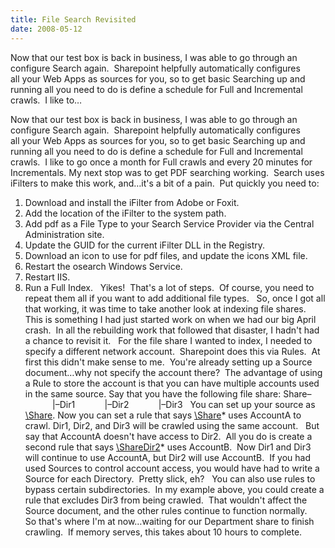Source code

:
 ```yaml
---
title: File Search Revisited
date: 2008-05-12
---
```


Now that our test box is back in business, I was able to go through an configure Search again.  Sharepoint helpfully automatically configures all your Web Apps as sources for you, so to get basic Searching up and running all you need to do is define a schedule for Full and Incremental crawls.  I like to…


<!-- end -->



Now that our test box is back in business, I was able to go through an  configure Search again.  Sharepoint helpfully automatically configures all your  Web Apps as sources for you, so to get basic Searching up and running all you  need to do is define a schedule for Full and Incremental crawls.  I like to go  once a month for Full crawls and every 20 minutes for Incrementals.
My next stop was to get PDF searching working.  Search uses iFilters to  make this work, and…it's a bit of a pain.  Put quickly you need to:
1) Download and install the iFilter from Adobe or Foxit.
2) Add the location of the iFilter to the system path.
3) Add pdf as a File Type to your Search Service Provider via the Central  Administration site.
4) Update the GUID for the current iFilter DLL in the Registry.
5) Download an icon to use for pdf files, and update the icons XML  file.
6) Restart the osearch Windows Service.
7) Restart IIS.
8) Run a Full Index.
 
Yikes!  That's a lot of steps.  Of course, you need to repeat them all if  you want to add additional file types.
 
So, once I got all that working, it was time to take another look at  indexing file shares.  This is something I had just started work on when we had  our big April crash.  In all the rebuilding work that followed that disaster, I  hadn't had a chance to revisit it.
 
For the file share I wanted to index, I needed to specify a different  network account.  Sharepoint does this via Rules.  At first this didn't make  sense to me.  You're already setting up a Source document…why not specify the  account there?  The advantage of using a Rule to store the account is that you  can have multiple accounts used in the same source.
Say that you have the following file share:
Share–
           |–Dir1
           |–Dir2
           |–Dir3
 
You can set up your source as [\Share](file://share/).
Now you can set a rule that says [\Share](file://share/)* uses  AccountA to crawl. Dir1, Dir2, and Dir3 will be crawled using the same  account.
 
But say that AccountA doesn't have access to Dir2.  All you do is create a  second rule that says [\ShareDir2](file://share/Dir2/)* uses  AccountB.  Now Dir1 and Dir3 will continue to use AccountA, but Dir2 will use  AccountB.  If you had used Sources to control account access, you would have had  to write a Source for each Directory.  Pretty slick, eh?
 
You can also use rules to bypass certain subdirectories.  In my example  above, you could create a rule that excludes Dir3 from being crawled.  That  wouldn't affect the Source document, and the other rules continue to function  normally.  
 
So that's where I'm at now…waiting for our Department share to finish  crawling.  If memory serves, this takes about 10 hours to complete.


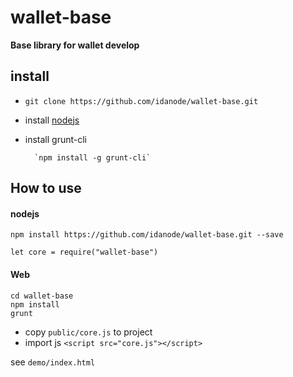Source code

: # wallet-base

**Base library for wallet develop**

install
---

* `git clone https://github.com/idanode/wallet-base.git`
* install [nodejs](nodejs.org)
* install grunt-cli

        `npm install -g grunt-cli`

How to use
---

#### nodejs

```
npm install https://github.com/idanode/wallet-base.git --save

let core = require("wallet-base")
```


#### Web

```
cd wallet-base
npm install
grunt
```

- copy `public/core.js` to project
- import js
	`<script src="core.js"></script>`

see `demo/index.html`

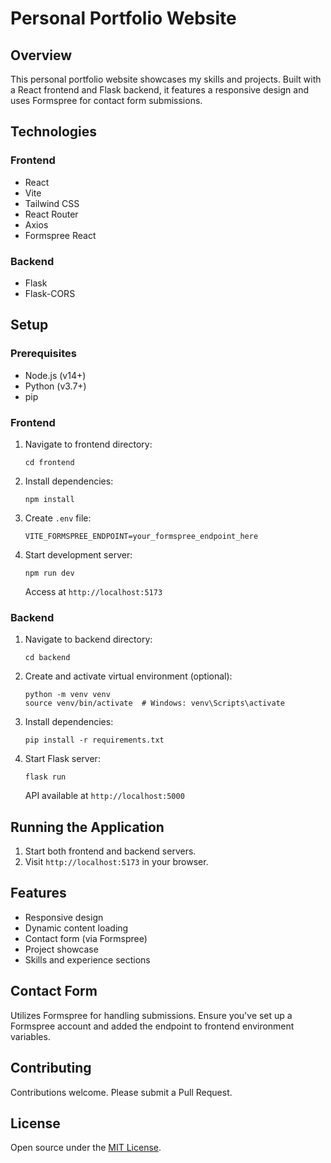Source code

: # Personal Portfolio Website

## Overview

This personal portfolio website showcases my skills and projects. Built with a React frontend and Flask backend, it features a responsive design and uses Formspree for contact form submissions.

## Technologies

### Frontend

- React
- Vite
- Tailwind CSS
- React Router
- Axios
- Formspree React

### Backend

- Flask
- Flask-CORS

## Setup

### Prerequisites

- Node.js (v14+)
- Python (v3.7+)
- pip

### Frontend

1. Navigate to frontend directory:

   ```
   cd frontend
   ```

2. Install dependencies:

   ```
   npm install
   ```

3. Create `.env` file:

   ```
   VITE_FORMSPREE_ENDPOINT=your_formspree_endpoint_here
   ```

4. Start development server:
   ```
   npm run dev
   ```
   Access at `http://localhost:5173`

### Backend

1. Navigate to backend directory:

   ```
   cd backend
   ```

2. Create and activate virtual environment (optional):

   ```
   python -m venv venv
   source venv/bin/activate  # Windows: venv\Scripts\activate
   ```

3. Install dependencies:

   ```
   pip install -r requirements.txt
   ```

4. Start Flask server:
   ```
   flask run
   ```
   API available at `http://localhost:5000`

## Running the Application

1. Start both frontend and backend servers.
2. Visit `http://localhost:5173` in your browser.

## Features

- Responsive design
- Dynamic content loading
- Contact form (via Formspree)
- Project showcase
- Skills and experience sections

## Contact Form

Utilizes Formspree for handling submissions. Ensure you've set up a Formspree account and added the endpoint to frontend environment variables.

## Contributing

Contributions welcome. Please submit a Pull Request.

## License

Open source under the [MIT License](LICENSE).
= = = = = = =
● Assignment
Transcribe the data exactly, minus any images.

● Answer section
Source code

:
 ```yaml
---
title: File Search Revisited
date: 2008-05-12
---
```


Now that our test box is back in business, I was able to go through an configure Search again.  Sharepoint helpfully automatically configures all your Web Apps as sources for you, so to get basic Searching up and running all you need to do is define a schedule for Full and Incremental crawls.  I like to…


<!-- end -->



Now that our test box is back in business, I was able to go through an  configure Search again.  Sharepoint helpfully automatically configures all your  Web Apps as sources for you, so to get basic Searching up and running all you  need to do is define a schedule for Full and Incremental crawls.  I like to go  once a month for Full crawls and every 20 minutes for Incrementals.
My next stop was to get PDF searching working.  Search uses iFilters to  make this work, and…it's a bit of a pain.  Put quickly you need to:
1) Download and install the iFilter from Adobe or Foxit.
2) Add the location of the iFilter to the system path.
3) Add pdf as a File Type to your Search Service Provider via the Central  Administration site.
4) Update the GUID for the current iFilter DLL in the Registry.
5) Download an icon to use for pdf files, and update the icons XML  file.
6) Restart the osearch Windows Service.
7) Restart IIS.
8) Run a Full Index.
 
Yikes!  That's a lot of steps.  Of course, you need to repeat them all if  you want to add additional file types.
 
So, once I got all that working, it was time to take another look at  indexing file shares.  This is something I had just started work on when we had  our big April crash.  In all the rebuilding work that followed that disaster, I  hadn't had a chance to revisit it.
 
For the file share I wanted to index, I needed to specify a different  network account.  Sharepoint does this via Rules.  At first this didn't make  sense to me.  You're already setting up a Source document…why not specify the  account there?  The advantage of using a Rule to store the account is that you  can have multiple accounts used in the same source.
Say that you have the following file share:
Share–
           |–Dir1
           |–Dir2
           |–Dir3
 
You can set up your source as [\Share](file://share/).
Now you can set a rule that says [\Share](file://share/)* uses  AccountA to crawl. Dir1, Dir2, and Dir3 will be crawled using the same  account.
 
But say that AccountA doesn't have access to Dir2.  All you do is create a  second rule that says [\ShareDir2](file://share/Dir2/)* uses  AccountB.  Now Dir1 and Dir3 will continue to use AccountA, but Dir2 will use  AccountB.  If you had used Sources to control account access, you would have had  to write a Source for each Directory.  Pretty slick, eh?
 
You can also use rules to bypass certain subdirectories.  In my example  above, you could create a rule that excludes Dir3 from being crawled.  That  wouldn't affect the Source document, and the other rules continue to function  normally.  
 
So that's where I'm at now…waiting for our Department share to finish  crawling.  If memory serves, this takes about 10 hours to complete.


Source code

: # wallet-base

**Base library for wallet develop**

install
---

* `git clone https://github.com/idanode/wallet-base.git`
* install [nodejs](nodejs.org)
* install grunt-cli

        `npm install -g grunt-cli`

How to use
---

#### nodejs

```
npm install https://github.com/idanode/wallet-base.git --save

let core = require("wallet-base")
```


#### Web

```
cd wallet-base
npm install
grunt
```

- copy `public/core.js` to project
- import js
	`<script src="core.js"></script>`

see `demo/index.html`

Source code

: # Personal Portfolio Website

## Overview

This personal portfolio website showcases my skills and projects. Built with a React frontend and Flask backend, it features a responsive design and uses Formspree for contact form submissions.

## Technologies

### Frontend

- React
- Vite
- Tailwind CSS
- React Router
- Axios
- Formspree React

### Backend

- Flask
- Flask-CORS

## Setup

### Prerequisites

- Node.js (v14+)
- Python (v3.7+)
- pip

### Frontend

1. Navigate to frontend directory:

   ```
   cd frontend
   ```

2. Install dependencies:

   ```
   npm install
   ```

3. Create `.env` file:

   ```
   VITE_FORMSPREE_ENDPOINT=your_formspree_endpoint_here
   ```

4. Start development server:
   ```
   npm run dev
   ```
   Access at `http://localhost:5173`

### Backend

1. Navigate to backend directory:

   ```
   cd backend
   ```

2. Create and activate virtual environment (optional):

   ```
   python -m venv venv
   source venv/bin/activate  # Windows: venv\Scripts\activate
   ```

3. Install dependencies:

   ```
   pip install -r requirements.txt
   ```

4. Start Flask server:
   ```
   flask run
   ```
   API available at `http://localhost:5000`

## Running the Application

1. Start both frontend and backend servers.
2. Visit `http://localhost:5173` in your browser.

## Features

- Responsive design
- Dynamic content loading
- Contact form (via Formspree)
- Project showcase
- Skills and experience sections

## Contact Form

Utilizes Formspree for handling submissions. Ensure you've set up a Formspree account and added the endpoint to frontend environment variables.

## Contributing

Contributions welcome. Please submit a Pull Request.

## License

Open source under the [MIT License](LICENSE).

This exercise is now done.